Thursday, November 29, 2007
What Everyone Calls The Real World
The other day a student dozed in my class as if he were on an airplane, head back, eyes closed, drool slipping out of the side of his mouth. Back in my younger days, I would have kicked him or hit his desk or said wake up and get out, but now I don't care at all and let him sleep until he woke himself up by slipping out of his desk and falling on his pile of books much to the laughter of his fellow classmates. Punished by the sin instead of for, just as God intends, and he asked a few questions, all of which had just been answered while he dreamt of God knows what. I said, Skippy (not his real name), You were in sleepytime when I addressed that which is why everyone is laughing. But I don't blame you -- I'm bored by myself too. I'd sleep through me as well. He got visibly angry, a strange reaction since I thought my response was fairly self-deprecating and true. I've been teaching long enough to know that I'm not God's gift. At best I'm a white elephant present that's been passed around the party a few beats too long.

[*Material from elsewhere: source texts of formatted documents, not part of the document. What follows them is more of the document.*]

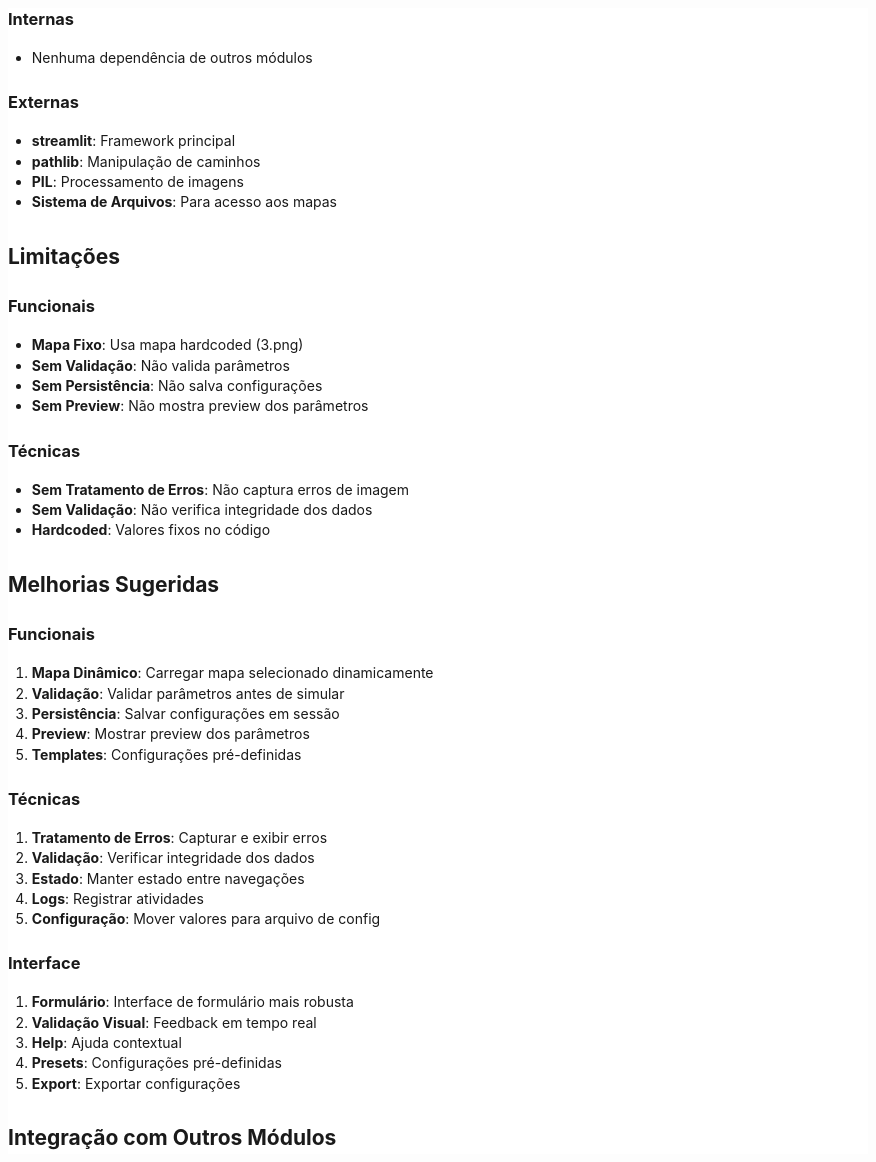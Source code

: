 ### Internas
- Nenhuma dependência de outros módulos

### Externas
- **streamlit**: Framework principal
- **pathlib**: Manipulação de caminhos
- **PIL**: Processamento de imagens
- **Sistema de Arquivos**: Para acesso aos mapas

## Limitações

### Funcionais
- **Mapa Fixo**: Usa mapa hardcoded (3.png)
- **Sem Validação**: Não valida parâmetros
- **Sem Persistência**: Não salva configurações
- **Sem Preview**: Não mostra preview dos parâmetros

### Técnicas
- **Sem Tratamento de Erros**: Não captura erros de imagem
- **Sem Validação**: Não verifica integridade dos dados
- **Hardcoded**: Valores fixos no código

## Melhorias Sugeridas

### Funcionais
1. **Mapa Dinâmico**: Carregar mapa selecionado dinamicamente
2. **Validação**: Validar parâmetros antes de simular
3. **Persistência**: Salvar configurações em sessão
4. **Preview**: Mostrar preview dos parâmetros
5. **Templates**: Configurações pré-definidas

### Técnicas
1. **Tratamento de Erros**: Capturar e exibir erros
2. **Validação**: Verificar integridade dos dados
3. **Estado**: Manter estado entre navegações
4. **Logs**: Registrar atividades
5. **Configuração**: Mover valores para arquivo de config

### Interface
1. **Formulário**: Interface de formulário mais robusta
2. **Validação Visual**: Feedback em tempo real
3. **Help**: Ajuda contextual
4. **Presets**: Configurações pré-definidas
5. **Export**: Exportar configurações

## Integração com Outros Módulos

Sometimes I'd like to divorce myself or at least get a temporary restraining order. I've been doing the same thing long enough to feel like a stripper on her last shift at the Bada Bing, twirling around the same pole, asking the same questions to the same audience. Did I miss anything? No, we sat around and braided each other's hair. Etc. There's only so much you can say. But lest you think I don't love my students, that's not the case. I adore them. What I hate is myself, playing in a role less engaging and longer running than Cats. Someone, not a teacher, told me the other day that I should love my job, that I was shaping the future. This self-righteous asshole got my death stare. I used to use it in class when I wanted to bring in order, but now I find it's better suited for my own purposes in what everyone calls the real world. But when you find yourself in a classroom with all the pain and sadness teaching writing brings in both you and your students, it doesn't get much realer than that.
Michelle's Spell of the Day
"When I'm in Europe, I'd rather be in New York and when I'm in New York, I'd rather be in Europe. I'm never happy where I am." Woody Allen
Drinking scotch suggestion: Oban
Benedictions and Maledictions
Happy Thursday! Congratulations to my Pistons for trouncing Cleveland last night at the Palace! And a special hello to my lovely friend Nina!